As an ideology, anarchism did not decline so dramatically because it had never had anything like as much success, at least among intellectuals who are the social stratum most interested in ideas. There have probably always been eminent figures in the world of culture who called themselves anarchists (except, curiously enough, in Spain), but most of them seem to have been artists in the wider – or like Pissarro and Signac, the narrower – sense of the word. In any case, anarchism never had an attraction comparable to, say marxism, for intellectuals even before the October revolution. With the exception of Kropotkin, it is not easy to think of an anarchist theorist who could be read with real interest by non-anarchists. There seemed, indeed, no real intellectual room for anarchist theory. The belief in the libertarian communism of self-governing cooperatives as the final aim of revolutionaries, it shared with marxism. The old utopian socialists had thought more deeply and concretely about the nature of such communities than most anarchists. Even the strongest point in the anarchists' intellectual armoury, their awareness of the dangers of dictatorship and bureaucracy implicit in marxism, was not peculiar to them. This type of critique was made with equal effect and greater intellectual sophistication both by ‘unofficial' marxists and by opponents of all kinds of socialism.

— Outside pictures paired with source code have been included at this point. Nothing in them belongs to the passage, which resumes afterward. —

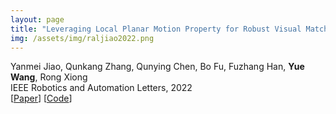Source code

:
 ```yaml
---
layout: page
title: "Leveraging Local Planar Motion Property for Robust Visual Matching and Localization"
img: /assets/img/raljiao2022.png
---
```

Yanmei Jiao, Qunkang Zhang, Qunying Chen, Bo Fu, Fuzhang Han, **Yue Wang**, Rong Xiong
<br/>
IEEE Robotics and Automation Letters, 2022
<br/>
[[Paper](https://ieeexplore.ieee.org/document/9801615)]
[[Code](https://github.com/slinkle/Divided-Openloris)]
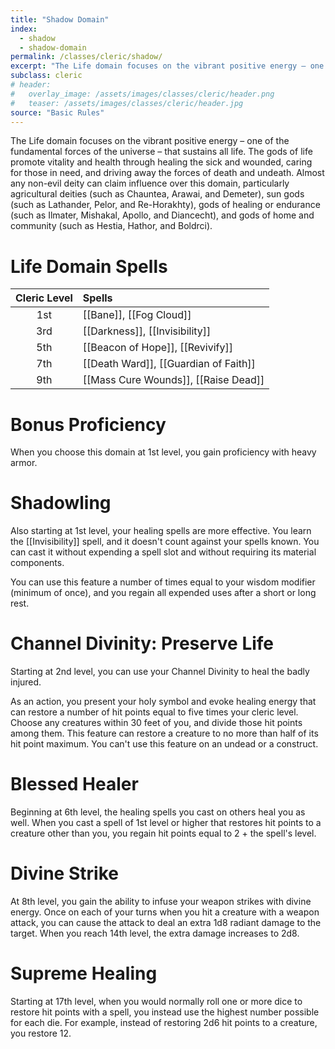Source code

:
 ```yaml
---
title: "Shadow Domain"
index:
  - shadow 
  - shadow-domain
permalink: /classes/cleric/shadow/
excerpt: "The Life domain focuses on the vibrant positive energy – one of the fundamental forces of the universe – that sustains all life. The gods of life promote vitality and health through healing the sick and wounded, caring for those in need, and driving away the forces of death and undeath."
subclass: cleric
# header:
#   overlay_image: /assets/images/classes/cleric/header.png
#   teaser: /assets/images/classes/cleric/header.jpg
source: "Basic Rules"
---
```

The Life domain focuses on the vibrant positive energy – one of the fundamental forces of the universe – that sustains all life. The gods of life promote vitality and health through healing the sick and wounded, caring for those in need, and driving away the forces of death and undeath. Almost any non-evil deity can claim influence over this domain, particularly agricultural deities (such as Chauntea, Arawai, and Demeter), sun gods (such as Lathander, Pelor, and Re-Horakhty), gods of healing or endurance (such as Ilmater, Mishakal, Apollo, and Diancecht), and gods of home and community (such as Hestia, Hathor, and Boldrci).

# Life Domain Spells

| Cleric Level | Spells                              |
| :----------: | :---------------------------------- |
| 1st | [[Bane]], [[Fog Cloud]]                   |
| 3rd | [[Darkness]], [[Invisibility]] |
| 5th |	[[Beacon of Hope]], [[Revivify]]             |
| 7th | [[Death Ward]], [[Guardian of Faith]]        |
| 9th | [[Mass Cure Wounds]], [[Raise Dead]]         |

# Bonus Proficiency
When you choose this domain at 1st level, you gain proficiency with heavy armor.

# Shadowling
Also starting at 1st level, your healing spells are more effective. You learn the [[Invisibility]] spell, and it doesn't count against your spells known. You can cast it without expending a spell slot and without requiring its material components. 

You can use this feature a number of times equal to your wisdom modifier (minimum of once), and you regain all expended uses after a short or long rest.

# Channel Divinity: Preserve Life
Starting at 2nd level, you can use your Channel Divinity to heal the badly injured.

As an action, you present your holy symbol and evoke healing energy that can restore a number of hit points equal to five times your cleric level. Choose any creatures within 30 feet of you, and divide those hit points among them. This feature can restore a creature to no more than half of its hit point maximum. You can't use this feature on an undead or a construct.

# Blessed Healer
Beginning at 6th level, the healing spells you cast on others heal you as well. When you cast a spell of 1st level or higher that restores hit points to a creature other than you, you regain hit points equal to 2 + the spell's level.

# Divine Strike
At 8th level, you gain the ability to infuse your weapon strikes with divine energy. Once on each of your turns when you hit a creature with a weapon attack, you can cause the attack to deal an extra 1d8 radiant damage to the target. When you reach 14th level, the extra damage increases to 2d8.

# Supreme Healing
Starting at 17th level, when you would normally roll one or more dice to restore hit points with a spell, you instead use the highest number possible for each die. For example, instead of restoring 2d6 hit points to a creature, you restore 12.
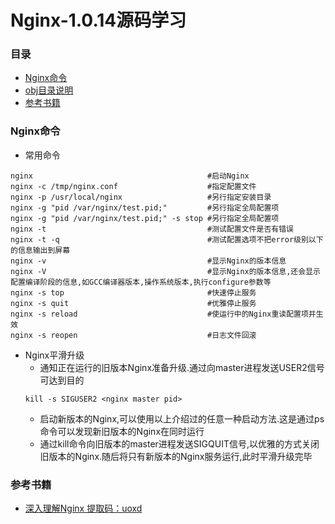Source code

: # Nginx-1.0.14源码学习

### 目录

+ [Nginx命令](#cmd)
+ [obj目录说明](#obj)
+ [参考书籍](#book)

### Nginx命令 <span id="cmd"/>
+ 常用命令
```
nginx                                       #启动Nginx
nginx -c /tmp/nginx.conf                    #指定配置文件
nginx -p /usr/local/nginx                   #另行指定安装目录
nginx -g "pid /var/nginx/test.pid;"         #另行指定全局配置项
nginx -g "pid /var/nginx/test.pid;" -s stop #另行指定全局配置项
nginx -t                                    #测试配置文件是否有错误
nginx -t -q                                 #测试配置选项不把error级别以下的信息输出到屏幕
nginx -v                                    #显示Nginx的版本信息
nginx -V                                    #显示Nginx的版本信息,还会显示配置编译阶段的信息,如GCC编译器版本,操作系统版本,执行configure参数等
nginx -s top                                #快速停止服务
nginx -s quit                               #优雅停止服务
nginx -s reload                             #使运行中的Nginx重读配置项并生效
nginx -s reopen                             #日志文件回滚
```
+ Nginx平滑升级
    - 通知正在运行的旧版本Nginx准备升级.通过向master进程发送USER2信号可达到目的
    ```
    kill -s SIGUSER2 <nginx master pid>
    ```
    - 启动新版本的Nginx,可以使用以上介绍过的任意一种启动方法.这是通过ps命令可以发现新旧版本的Nginx在同时运行
    - 通过kill命令向旧版本的master进程发送SIGQUIT信号,以优雅的方式关闭旧版本的Nginx.随后将只有新版本的Nginx服务运行,此时平滑升级完毕

### 参考书籍 <span id="book"/>
+ [深入理解Nginx 提取码：uoxd](https://pan.baidu.com/s/1B9Nz81xfZta9m6Ip-eOmAA)
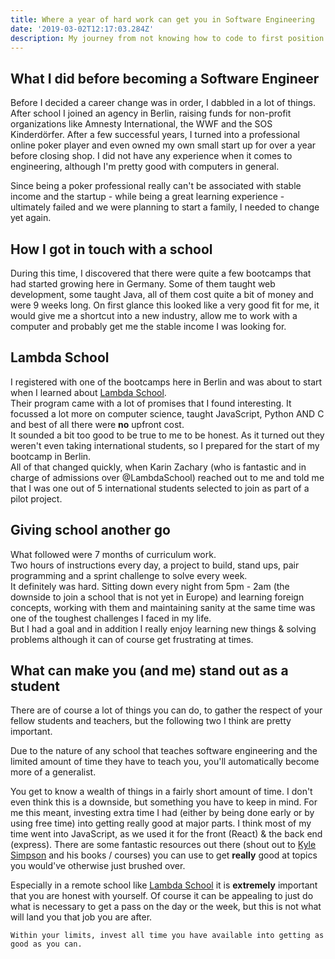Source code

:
```yaml
---
title: Where a year of hard work can get you in Software Engineering
date: '2019-03-02T12:17:03.284Z'
description: My journey from not knowing how to code to first position
---
```


## What I did before becoming a Software Engineer

Before I decided a career change was in order, I dabbled in a lot of things.
After school I joined an agency in Berlin, raising funds for non-profit organizations like Amnesty International, the WWF and the SOS Kinderdörfer. After a few successful years, I turned into a professional online poker player and even owned my own small start up for over a year before closing shop.
I did not have any experience when it comes to engineering, although I'm pretty good with computers in general.

Since being a poker professional really can't be associated with stable income and the startup - while being a great learning experience - ultimately failed and we were planning to start a family, I needed to change yet again.

## How I got in touch with a school

During this time, I discovered that there were quite a few bootcamps that had started growing here in Germany.
Some of them taught web development, some taught Java, all of them cost quite a bit of money and were 9 weeks long.
On first glance this looked like a very good fit for me, it would give me a shortcut into a new industry, allow me to work with a computer and probably get me the stable income I was looking for.

## Lambda School

I registered with one of the bootcamps here in Berlin and was about to start when I learned about [Lambda School](https://bit.ly/2C0iMRI). <br>Their program came with a lot of promises that I found interesting.
It focussed a lot more on computer science, taught JavaScript, Python AND C and best of all there were **no** upfront cost.<br> It sounded a bit too good to be true to me to be honest.
As it turned out they weren't even taking international students, so I prepared for the start of my bootcamp in Berlin.<br>
All of that changed quickly, when Karin Zachary (who is fantastic and in charge of admissions over @LambdaSchool) reached out to me and told me that I was one out of 5 international students selected to join as part of a pilot project.

## Giving school another go

What followed were 7 months of curriculum work.<br>
Two hours of instructions every day, a project to build, stand ups, pair programming and a sprint challenge to solve every week.<br>
It definitely was hard. Sitting down every night from 5pm - 2am (the downside to join a school that is not yet in Europe) and learning foreign concepts, working with them and maintaining sanity at the same time was one of the toughest challenges I faced in my life. <br>But I had a goal and in addition I really enjoy learning new things & solving problems although it can of course get frustrating at times.

## What can make you (and me) stand out as a student

There are of course a lot of things you can do, to gather the respect of your fellow students and teachers, but the following two I think are pretty important.

Due to the nature of any school that teaches software engineering and the limited amount of time they have to teach you, you'll automatically become more of a generalist.

You get to know a wealth of things in a fairly short amount of time.
I don't even think this is a downside, but something you have to keep in mind.
For me this meant, investing extra time I had (either by being done early or by using free time) into getting really good at major parts.
I think most of my time went into JavaScript, as we used it for the front (React) & the back end (express).
There are some fantastic resources out there (shout out to [Kyle Simpson](https://github.com/getify/You-Dont-Know-JS) and his books / courses) you can use to get **really** good at topics you would've otherwise just brushed over.

Especially in a remote school like [Lambda School](https://bit.ly/2C0iMRI) it is **extremely** important that you are honest with yourself. Of course it can be appealing to just do what is necessary to get a pass on the day or the week, but this is not what will land you that job you are after.

`Within your limits, invest all time you have available into getting as good as you can.`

In brief, the main appeal of anarchism was emotional and not intellectual. That appeal was not negligible. Everyone who has ever studied, or had anything to do with the real anarchist movement, has been deeply moved by the idealism, the heroism, the sacrifice, the saintliness which it so often produced, side by side with the brutality of the Ukrainian Makhnovshchina or the dedicated gunmen and church-burners of Spain. The very
extremism of the anarchist rejection of state and organization, the totality of their commitment to the overthrow of the present society, could not but arouse admiration; except perhaps among those who had to be active in politics by the side of the anarchists, and found them almost impossible to work with. It is suitable that Spain, the country of Don Quixote, should have been their last fortress.

The most touching epitaph I have heard on an anarchist terrorist, killed a few years ago by the police in Catalonia, was spoken by one of his comrades, without any sense of irony: ‘When we were young, and the Republic was founded, we were knightly but also spiritual. We have grown older, but not he. He was a
guerrillero
by instinct. Yes, he was one of the Quixotes who come out of Spain.'

Admirable, but hopeless, It was almost certainly the monumental ineffectiveness of anarchism which, for most people of my generation – the one which came to maturity in the years of the Spanish Civil War – determined our rejection of it. I still recall in the very earliest days of that war, the small town of Puigcerda in the Pyrenees, a little revolutionary republic, filled with free men and women, guns and an immensity of discussion. A few trucks stood in the
plaza
. They were for the war. When anyone felt like going to fight on the Aragonese front, he went to the trucks. When a truck was full, it went to the front. Presumably, when the volunteers wanted to come back, they came back. The phrase
C'est magnifique, mais ce n'est pas la guerre
should have been invented for such a situation. It
was
marvellous, but the main effect of this experience on me was, that it took me twenty years before I was prepared to see Spanish anarchism as anything but a tragic farce.